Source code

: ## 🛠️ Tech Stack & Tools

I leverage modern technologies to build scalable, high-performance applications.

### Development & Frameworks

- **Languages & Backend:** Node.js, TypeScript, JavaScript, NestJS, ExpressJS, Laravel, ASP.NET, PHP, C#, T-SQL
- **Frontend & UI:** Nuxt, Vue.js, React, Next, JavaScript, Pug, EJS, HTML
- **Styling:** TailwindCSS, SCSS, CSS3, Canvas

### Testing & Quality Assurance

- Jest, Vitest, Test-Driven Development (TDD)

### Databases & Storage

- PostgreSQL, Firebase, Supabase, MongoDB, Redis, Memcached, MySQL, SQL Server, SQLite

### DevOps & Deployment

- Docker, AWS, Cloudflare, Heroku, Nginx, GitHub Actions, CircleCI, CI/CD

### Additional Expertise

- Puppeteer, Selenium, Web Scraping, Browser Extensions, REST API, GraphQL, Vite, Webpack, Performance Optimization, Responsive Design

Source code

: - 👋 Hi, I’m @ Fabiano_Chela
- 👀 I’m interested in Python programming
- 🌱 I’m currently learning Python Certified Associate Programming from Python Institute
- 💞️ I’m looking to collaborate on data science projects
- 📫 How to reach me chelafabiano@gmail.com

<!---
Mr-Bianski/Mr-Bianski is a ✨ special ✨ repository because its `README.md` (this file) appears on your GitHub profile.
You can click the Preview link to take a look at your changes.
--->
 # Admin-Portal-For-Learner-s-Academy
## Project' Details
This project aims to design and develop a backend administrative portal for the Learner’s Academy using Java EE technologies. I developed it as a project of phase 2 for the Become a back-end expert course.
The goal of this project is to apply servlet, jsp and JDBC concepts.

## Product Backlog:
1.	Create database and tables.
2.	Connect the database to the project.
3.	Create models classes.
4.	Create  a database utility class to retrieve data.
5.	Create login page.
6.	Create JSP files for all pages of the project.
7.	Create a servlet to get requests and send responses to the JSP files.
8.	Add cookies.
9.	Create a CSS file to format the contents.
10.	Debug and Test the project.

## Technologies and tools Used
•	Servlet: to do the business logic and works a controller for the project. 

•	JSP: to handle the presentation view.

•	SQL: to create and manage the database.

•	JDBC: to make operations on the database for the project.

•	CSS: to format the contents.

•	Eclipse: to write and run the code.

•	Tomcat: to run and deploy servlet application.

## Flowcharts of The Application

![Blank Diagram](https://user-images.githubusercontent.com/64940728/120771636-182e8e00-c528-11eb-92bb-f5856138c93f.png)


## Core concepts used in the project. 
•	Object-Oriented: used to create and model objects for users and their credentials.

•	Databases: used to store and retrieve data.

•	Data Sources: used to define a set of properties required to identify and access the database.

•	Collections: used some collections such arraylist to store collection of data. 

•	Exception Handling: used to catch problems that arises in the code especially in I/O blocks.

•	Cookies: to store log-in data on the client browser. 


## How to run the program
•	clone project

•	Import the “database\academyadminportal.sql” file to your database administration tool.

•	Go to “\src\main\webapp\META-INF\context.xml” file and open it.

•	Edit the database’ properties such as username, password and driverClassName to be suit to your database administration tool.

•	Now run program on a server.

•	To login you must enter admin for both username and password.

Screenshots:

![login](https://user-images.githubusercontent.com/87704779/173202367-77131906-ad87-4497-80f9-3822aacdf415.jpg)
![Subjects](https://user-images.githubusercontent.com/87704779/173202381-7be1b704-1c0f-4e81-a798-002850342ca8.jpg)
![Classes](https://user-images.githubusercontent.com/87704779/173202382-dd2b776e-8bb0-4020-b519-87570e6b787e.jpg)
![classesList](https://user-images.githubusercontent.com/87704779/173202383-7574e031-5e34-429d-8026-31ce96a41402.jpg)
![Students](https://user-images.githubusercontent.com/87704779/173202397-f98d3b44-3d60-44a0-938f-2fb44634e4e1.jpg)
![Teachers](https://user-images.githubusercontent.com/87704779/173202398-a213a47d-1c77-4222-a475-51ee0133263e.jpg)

ABOUT THIS EXERCISE →
From the line with "file to your database administration tool." to the final line of the listing, write out each line unchanged. Add nothing.

ANSWER AREA →
•	Import the “database\academyadminportal.sql” file to your database administration tool.

•	Go to “\src\main\webapp\META-INF\context.xml” file and open it.

•	Edit the database’ properties such as username, password and driverClassName to be suit to your database administration tool.

•	Now run program on a server.

•	To login you must enter admin for both username and password.

Screenshots:

![login](https://user-images.githubusercontent.com/87704779/173202367-77131906-ad87-4497-80f9-3822aacdf415.jpg)
![Subjects](https://user-images.githubusercontent.com/87704779/173202381-7be1b704-1c0f-4e81-a798-002850342ca8.jpg)
![Classes](https://user-images.githubusercontent.com/87704779/173202382-dd2b776e-8bb0-4020-b519-87570e6b787e.jpg)
![classesList](https://user-images.githubusercontent.com/87704779/173202383-7574e031-5e34-429d-8026-31ce96a41402.jpg)
![Students](https://user-images.githubusercontent.com/87704779/173202397-f98d3b44-3d60-44a0-938f-2fb44634e4e1.jpg)
![Teachers](https://user-images.githubusercontent.com/87704779/173202398-a213a47d-1c77-4222-a475-51ee0133263e.jpg)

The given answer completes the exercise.